What is Stock?
Stocks are equity instruments, and owning stock endows an individual partial ownership in the issuing company. Stocks can be bought and sold on exchange markets like the NSE (National Stock Exchange) and the BSE (Bombay Stock Exchange).
Different Types of Stocks
Companies offer various ownership options through different types of stock, mainly common stock and preferred stock. Some companies even have multiple "classes" within these categories, each granting specific rights related to voting, dividend payments, and claims on company assets in case of bankruptcy.
Common Stock: Owning common stock typically grants voting rights at the company's annual shareholder meeting. Each share of common stock usually provides one vote on company matters.

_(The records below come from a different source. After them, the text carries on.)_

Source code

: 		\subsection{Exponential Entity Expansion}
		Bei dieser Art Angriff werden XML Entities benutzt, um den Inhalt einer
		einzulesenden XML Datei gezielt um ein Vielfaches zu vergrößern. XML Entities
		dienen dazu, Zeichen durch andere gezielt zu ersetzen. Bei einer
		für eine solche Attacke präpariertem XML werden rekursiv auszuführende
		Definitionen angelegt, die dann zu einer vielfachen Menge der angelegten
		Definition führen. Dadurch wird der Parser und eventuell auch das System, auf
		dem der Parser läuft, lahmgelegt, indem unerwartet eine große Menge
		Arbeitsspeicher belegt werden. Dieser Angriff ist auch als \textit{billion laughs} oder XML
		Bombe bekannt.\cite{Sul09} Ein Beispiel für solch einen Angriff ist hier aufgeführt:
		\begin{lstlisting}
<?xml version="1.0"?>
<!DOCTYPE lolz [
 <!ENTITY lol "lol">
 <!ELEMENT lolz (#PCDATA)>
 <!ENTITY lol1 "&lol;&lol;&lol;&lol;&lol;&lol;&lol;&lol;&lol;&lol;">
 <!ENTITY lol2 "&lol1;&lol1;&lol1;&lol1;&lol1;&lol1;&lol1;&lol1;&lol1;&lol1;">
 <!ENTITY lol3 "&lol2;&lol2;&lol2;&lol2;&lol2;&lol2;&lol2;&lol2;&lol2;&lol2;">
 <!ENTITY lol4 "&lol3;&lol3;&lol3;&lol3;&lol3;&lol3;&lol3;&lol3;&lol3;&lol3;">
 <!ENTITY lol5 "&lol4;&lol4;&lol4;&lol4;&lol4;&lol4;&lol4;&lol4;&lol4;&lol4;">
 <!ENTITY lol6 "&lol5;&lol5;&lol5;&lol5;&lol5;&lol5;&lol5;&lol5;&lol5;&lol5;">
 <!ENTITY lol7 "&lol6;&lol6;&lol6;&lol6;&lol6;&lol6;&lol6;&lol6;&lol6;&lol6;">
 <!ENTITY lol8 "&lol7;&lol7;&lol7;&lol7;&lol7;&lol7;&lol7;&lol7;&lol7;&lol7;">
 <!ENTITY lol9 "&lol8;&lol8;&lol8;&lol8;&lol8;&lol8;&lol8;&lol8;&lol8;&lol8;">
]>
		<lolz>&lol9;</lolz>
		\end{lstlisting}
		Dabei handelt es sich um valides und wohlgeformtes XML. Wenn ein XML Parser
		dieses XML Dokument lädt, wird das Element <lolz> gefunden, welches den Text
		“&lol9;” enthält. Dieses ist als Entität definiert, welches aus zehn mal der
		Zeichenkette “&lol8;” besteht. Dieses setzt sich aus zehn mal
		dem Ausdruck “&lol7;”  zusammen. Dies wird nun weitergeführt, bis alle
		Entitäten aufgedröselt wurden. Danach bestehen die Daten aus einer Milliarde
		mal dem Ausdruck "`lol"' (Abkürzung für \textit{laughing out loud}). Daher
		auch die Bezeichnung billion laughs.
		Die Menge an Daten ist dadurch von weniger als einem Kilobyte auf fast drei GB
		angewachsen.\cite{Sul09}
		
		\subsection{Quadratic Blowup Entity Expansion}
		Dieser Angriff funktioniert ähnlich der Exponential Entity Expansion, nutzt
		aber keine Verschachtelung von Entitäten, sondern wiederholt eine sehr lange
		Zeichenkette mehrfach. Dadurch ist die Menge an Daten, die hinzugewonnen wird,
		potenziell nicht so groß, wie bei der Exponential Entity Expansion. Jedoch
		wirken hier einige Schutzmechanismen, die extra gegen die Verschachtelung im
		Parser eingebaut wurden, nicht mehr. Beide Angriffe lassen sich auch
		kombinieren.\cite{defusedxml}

However, in the event of bankruptcy, common stockholders are last in line to recoup their investment, behind debt holders, creditors, and preferred stockholders.
Common stockholders may receive dividends, but these payments are not guaranteed. Companies decide whether to distribute dividends based on their financial needs.
Priorities and Predictability: Preferred stock generally does not come with voting rights, but it offers priority in dividend payments over common stockholders. Additionally, in the event of bankruptcy, preferred stockholders have a more increased claim on the company's assets before common stockholders. Preferred stock provides more predictable dividend payments and greater security in case of financial distress.
Factors to Consider Before Investing in Stocks
Investing in stocks lets you become a partial owner of a company, with ownership stake increasing as you acquire more shares.
However, stock investing carries risks, the most significant being market risk, which means the value of your stocks can fluctuate.
To get started, you need to complete a Know Your Customer (KYC) process and open a Demat account with a registered broker. This account holds your stock certificates electronically.